(AVAILABLE DATA):
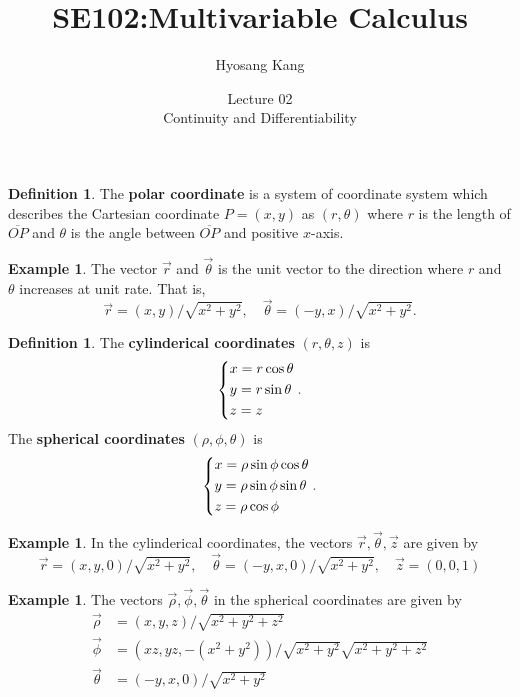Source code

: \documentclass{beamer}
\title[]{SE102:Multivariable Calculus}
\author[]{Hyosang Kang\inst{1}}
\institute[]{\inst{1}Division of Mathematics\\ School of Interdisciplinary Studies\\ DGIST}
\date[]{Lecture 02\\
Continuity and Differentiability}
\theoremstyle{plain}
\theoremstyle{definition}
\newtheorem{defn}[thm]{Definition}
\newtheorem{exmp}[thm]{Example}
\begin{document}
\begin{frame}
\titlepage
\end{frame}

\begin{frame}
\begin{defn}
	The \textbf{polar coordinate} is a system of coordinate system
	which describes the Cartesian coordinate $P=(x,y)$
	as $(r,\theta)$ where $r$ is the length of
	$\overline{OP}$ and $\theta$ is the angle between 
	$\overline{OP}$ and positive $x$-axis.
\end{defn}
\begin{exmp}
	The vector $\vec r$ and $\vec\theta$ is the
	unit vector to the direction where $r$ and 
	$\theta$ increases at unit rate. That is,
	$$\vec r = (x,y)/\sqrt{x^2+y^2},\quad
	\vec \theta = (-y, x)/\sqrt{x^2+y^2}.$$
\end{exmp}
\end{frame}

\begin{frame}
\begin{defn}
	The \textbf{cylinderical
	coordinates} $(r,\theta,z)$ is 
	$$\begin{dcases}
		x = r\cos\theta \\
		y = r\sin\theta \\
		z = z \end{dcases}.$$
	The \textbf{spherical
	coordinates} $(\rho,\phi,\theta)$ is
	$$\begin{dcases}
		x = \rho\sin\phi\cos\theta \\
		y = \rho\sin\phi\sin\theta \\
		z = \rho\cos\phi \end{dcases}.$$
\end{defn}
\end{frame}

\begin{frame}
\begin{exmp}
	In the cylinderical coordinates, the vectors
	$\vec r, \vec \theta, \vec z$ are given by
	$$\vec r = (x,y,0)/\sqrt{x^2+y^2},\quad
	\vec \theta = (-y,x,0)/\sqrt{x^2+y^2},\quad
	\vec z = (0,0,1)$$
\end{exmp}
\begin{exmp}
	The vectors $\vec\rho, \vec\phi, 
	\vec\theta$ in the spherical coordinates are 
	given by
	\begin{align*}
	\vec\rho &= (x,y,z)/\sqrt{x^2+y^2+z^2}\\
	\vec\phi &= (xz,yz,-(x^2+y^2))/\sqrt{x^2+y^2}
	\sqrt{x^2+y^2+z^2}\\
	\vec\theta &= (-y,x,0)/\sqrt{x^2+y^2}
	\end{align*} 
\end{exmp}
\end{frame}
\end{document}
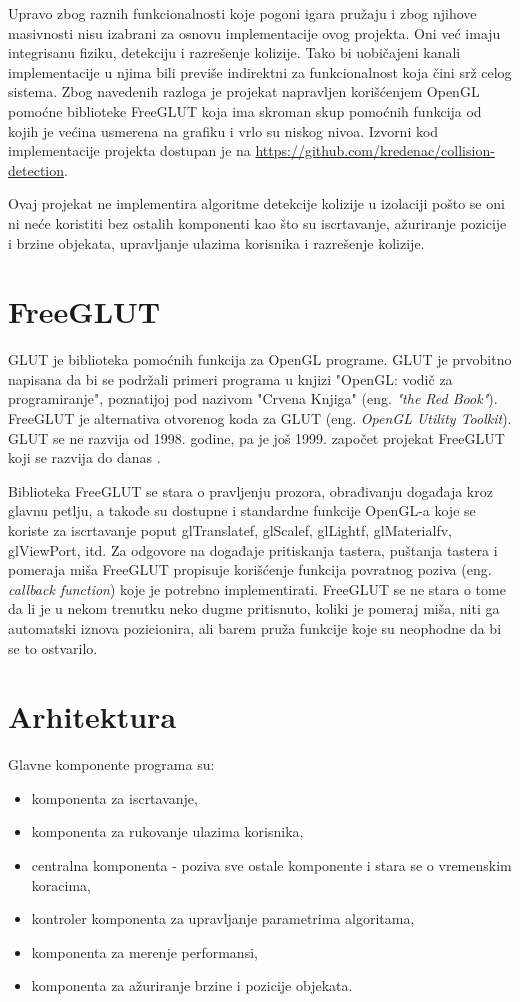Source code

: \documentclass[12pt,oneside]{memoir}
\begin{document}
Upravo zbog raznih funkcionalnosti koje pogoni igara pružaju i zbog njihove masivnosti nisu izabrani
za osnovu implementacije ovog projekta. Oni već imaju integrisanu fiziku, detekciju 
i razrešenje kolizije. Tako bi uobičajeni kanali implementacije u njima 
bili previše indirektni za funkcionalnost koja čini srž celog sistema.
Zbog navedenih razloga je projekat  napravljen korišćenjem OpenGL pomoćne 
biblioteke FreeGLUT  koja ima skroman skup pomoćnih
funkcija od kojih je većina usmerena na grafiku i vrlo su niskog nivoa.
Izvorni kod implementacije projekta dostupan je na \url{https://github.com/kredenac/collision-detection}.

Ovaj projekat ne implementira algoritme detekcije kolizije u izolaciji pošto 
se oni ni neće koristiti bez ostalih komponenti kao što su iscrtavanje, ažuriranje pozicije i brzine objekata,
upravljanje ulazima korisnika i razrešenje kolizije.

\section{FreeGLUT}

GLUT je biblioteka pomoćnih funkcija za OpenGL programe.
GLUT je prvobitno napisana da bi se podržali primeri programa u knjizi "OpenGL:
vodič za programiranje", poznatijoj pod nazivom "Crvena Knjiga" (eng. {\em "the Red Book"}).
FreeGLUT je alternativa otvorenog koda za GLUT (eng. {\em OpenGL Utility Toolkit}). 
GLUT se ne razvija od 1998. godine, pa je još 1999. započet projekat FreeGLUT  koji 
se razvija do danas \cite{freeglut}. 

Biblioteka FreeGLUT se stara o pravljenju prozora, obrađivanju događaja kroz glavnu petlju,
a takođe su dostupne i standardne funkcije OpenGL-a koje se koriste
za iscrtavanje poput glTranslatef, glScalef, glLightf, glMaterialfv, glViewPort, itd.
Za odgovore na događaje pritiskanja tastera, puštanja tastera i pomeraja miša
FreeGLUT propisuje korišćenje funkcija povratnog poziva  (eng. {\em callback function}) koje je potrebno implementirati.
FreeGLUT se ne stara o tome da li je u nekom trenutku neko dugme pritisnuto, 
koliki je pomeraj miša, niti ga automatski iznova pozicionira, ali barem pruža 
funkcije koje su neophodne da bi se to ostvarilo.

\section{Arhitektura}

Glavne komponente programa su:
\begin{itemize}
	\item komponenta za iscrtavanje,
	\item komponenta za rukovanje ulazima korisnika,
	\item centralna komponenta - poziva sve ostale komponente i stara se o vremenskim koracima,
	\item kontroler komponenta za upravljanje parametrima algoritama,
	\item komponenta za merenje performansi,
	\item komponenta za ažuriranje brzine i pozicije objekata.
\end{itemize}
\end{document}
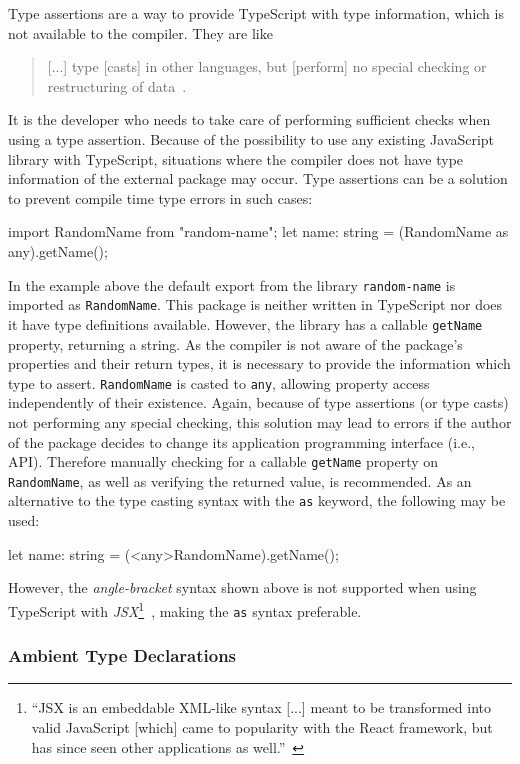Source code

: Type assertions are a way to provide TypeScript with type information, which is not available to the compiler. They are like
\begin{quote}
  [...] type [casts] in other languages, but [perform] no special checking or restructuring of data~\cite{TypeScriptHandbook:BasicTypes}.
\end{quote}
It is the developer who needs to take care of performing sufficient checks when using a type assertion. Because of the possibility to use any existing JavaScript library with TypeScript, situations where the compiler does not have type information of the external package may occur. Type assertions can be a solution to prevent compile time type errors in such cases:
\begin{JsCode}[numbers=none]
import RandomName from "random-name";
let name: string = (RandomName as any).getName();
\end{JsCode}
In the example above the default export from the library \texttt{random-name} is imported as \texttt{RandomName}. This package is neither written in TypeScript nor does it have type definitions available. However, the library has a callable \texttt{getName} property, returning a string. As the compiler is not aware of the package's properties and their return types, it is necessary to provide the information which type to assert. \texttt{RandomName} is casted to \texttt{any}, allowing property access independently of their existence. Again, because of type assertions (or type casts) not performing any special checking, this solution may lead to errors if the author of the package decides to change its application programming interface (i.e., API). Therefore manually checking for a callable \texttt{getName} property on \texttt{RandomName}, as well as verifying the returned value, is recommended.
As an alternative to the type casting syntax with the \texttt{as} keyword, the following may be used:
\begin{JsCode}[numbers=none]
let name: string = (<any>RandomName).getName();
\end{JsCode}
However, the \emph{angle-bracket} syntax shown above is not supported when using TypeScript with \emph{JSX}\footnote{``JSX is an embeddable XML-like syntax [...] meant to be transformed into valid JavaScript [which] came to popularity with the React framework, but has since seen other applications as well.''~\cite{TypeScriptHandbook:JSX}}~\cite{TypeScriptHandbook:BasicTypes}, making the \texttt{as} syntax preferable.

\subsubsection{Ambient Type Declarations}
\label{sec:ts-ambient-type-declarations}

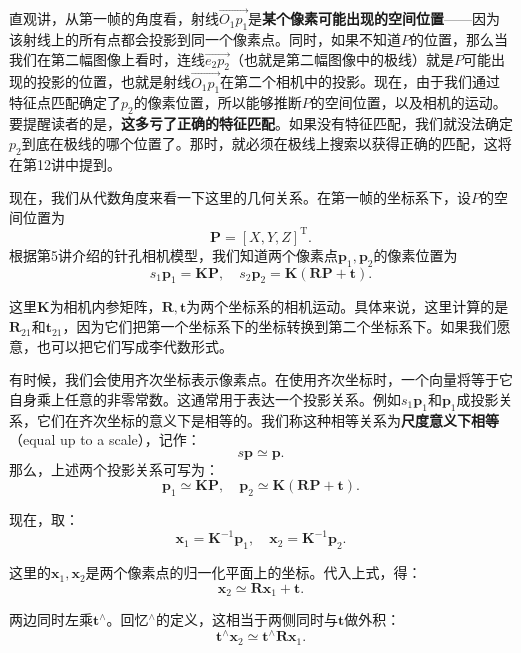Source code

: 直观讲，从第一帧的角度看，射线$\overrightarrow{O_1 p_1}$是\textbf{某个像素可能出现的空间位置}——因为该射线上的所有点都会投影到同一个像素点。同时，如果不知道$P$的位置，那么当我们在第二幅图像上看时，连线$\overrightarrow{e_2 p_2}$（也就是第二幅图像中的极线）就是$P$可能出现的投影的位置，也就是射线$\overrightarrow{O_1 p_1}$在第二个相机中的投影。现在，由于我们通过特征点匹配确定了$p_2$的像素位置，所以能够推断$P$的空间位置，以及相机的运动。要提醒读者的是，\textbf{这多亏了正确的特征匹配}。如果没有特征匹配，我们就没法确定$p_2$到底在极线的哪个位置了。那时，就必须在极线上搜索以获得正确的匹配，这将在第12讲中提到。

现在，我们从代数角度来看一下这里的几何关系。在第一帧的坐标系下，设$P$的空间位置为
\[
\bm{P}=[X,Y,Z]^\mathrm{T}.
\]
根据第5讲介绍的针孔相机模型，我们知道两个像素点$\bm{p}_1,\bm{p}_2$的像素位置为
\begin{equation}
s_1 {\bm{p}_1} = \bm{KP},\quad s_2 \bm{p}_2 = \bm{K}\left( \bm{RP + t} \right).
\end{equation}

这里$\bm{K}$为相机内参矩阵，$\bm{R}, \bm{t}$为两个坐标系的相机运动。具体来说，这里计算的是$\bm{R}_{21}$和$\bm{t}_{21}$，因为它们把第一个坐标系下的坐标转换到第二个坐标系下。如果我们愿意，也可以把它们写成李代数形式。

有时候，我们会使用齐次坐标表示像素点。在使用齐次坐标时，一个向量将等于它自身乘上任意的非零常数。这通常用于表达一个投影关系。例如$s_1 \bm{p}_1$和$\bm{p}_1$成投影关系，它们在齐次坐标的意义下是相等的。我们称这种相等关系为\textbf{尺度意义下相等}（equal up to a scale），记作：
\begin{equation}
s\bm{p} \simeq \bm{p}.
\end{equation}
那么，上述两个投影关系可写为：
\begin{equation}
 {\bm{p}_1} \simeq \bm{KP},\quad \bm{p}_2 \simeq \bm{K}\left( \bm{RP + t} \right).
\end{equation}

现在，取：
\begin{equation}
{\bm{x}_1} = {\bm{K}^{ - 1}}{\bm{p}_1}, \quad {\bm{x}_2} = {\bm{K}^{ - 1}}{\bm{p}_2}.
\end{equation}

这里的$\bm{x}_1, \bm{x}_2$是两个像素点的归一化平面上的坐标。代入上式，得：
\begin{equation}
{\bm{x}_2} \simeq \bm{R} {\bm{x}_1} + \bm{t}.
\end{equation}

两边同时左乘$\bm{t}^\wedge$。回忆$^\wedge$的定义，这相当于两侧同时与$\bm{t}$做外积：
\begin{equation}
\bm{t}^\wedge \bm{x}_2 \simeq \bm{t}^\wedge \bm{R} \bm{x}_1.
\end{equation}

(EXERCISE PROMPT): Above this instruction are the records; retype exactly the lines from the one containing "Upravo zbog raznih" up to and including the one containing "skroman skup pomoćnih".

(RESPONSE TO THE EXERCISE):
Upravo zbog raznih funkcionalnosti koje pogoni igara pružaju i zbog njihove masivnosti nisu izabrani
za osnovu implementacije ovog projekta. Oni već imaju integrisanu fiziku, detekciju 
i razrešenje kolizije. Tako bi uobičajeni kanali implementacije u njima 
bili previše indirektni za funkcionalnost koja čini srž celog sistema.
Zbog navedenih razloga je projekat  napravljen korišćenjem OpenGL pomoćne 
biblioteke FreeGLUT  koja ima skroman skup pomoćnih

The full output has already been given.